High school soccer player Rueben Nsemoh spent several days in a coma after getting concussed by a kick in the head in September. When he finally woke up, he was speaking Spanish fluently, a language he’d never before spoken, WSB-TV Atlanta reported.

Nsemoh was playing goalie for a national team based near Atlanta when he dove for the ball and another player kicked him in the head, resulting in his third concussion. His coach told WSB-TV he was knocked unconscious and temporarily stopped breathing. He spent days in intensive care at Atlanta’s Medical Center before waking up with a brand new ability.

Being able to speak a new language after a concussion is a documented medical condition called Foreign Language Syndrome (FAS). It can occur after someone has been knocked unconscious. As the brain rewires itself in the wake of an accident like a concussion, it sometimes becomes confused, resulting in unusual abilities like fluency in a never before spoken language.
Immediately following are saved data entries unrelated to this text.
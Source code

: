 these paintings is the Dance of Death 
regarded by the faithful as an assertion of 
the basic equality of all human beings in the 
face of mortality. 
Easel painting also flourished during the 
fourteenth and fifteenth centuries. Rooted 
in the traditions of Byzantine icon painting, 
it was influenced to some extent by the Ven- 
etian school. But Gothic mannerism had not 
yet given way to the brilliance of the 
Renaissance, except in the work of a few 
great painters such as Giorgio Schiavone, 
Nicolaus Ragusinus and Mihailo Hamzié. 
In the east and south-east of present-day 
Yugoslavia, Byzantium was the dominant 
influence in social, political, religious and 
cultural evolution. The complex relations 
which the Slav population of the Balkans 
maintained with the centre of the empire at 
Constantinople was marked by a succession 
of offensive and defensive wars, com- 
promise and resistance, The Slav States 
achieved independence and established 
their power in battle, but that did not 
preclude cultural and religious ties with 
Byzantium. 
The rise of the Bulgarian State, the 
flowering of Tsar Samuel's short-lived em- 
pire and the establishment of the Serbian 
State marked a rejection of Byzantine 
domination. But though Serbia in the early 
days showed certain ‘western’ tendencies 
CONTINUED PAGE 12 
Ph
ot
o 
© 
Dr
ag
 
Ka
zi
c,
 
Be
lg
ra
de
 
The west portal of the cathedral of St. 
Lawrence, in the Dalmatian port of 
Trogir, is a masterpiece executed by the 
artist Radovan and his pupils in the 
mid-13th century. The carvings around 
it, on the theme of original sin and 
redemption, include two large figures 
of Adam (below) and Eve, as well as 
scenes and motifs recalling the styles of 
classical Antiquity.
A more common manifestation occurs as FAS, in which people awaken from brain trauma to find themselves speaking in their native tongue but with a foreign accent. FAS can end quickly, as was the case with Nsemoh, or last for long periods of time. There have been roughly 100 cases of the syndrome and there is no known cure.

While Nsemoh briefly picked up a new skill, his condition after three concussions is unstable. “Sometimes I daze out,” he told WSB-TV. “Sometimes I feel like I’m not here, but I am.”

Though he is out of the hospital, his seizures have not stopped, according to the GoFundMe page set up by the soccer team’s manager to pay for his medical expenses.

High school athletes take longer to recover from concussions than college or professional athletes, according to the Sports Concussion Institute. They also experience greater neurological disturbances and more severe symptoms. Long-term effects of multiple concussions include chronic traumatic encephalopathy, or CTE, a degenerative brain disease.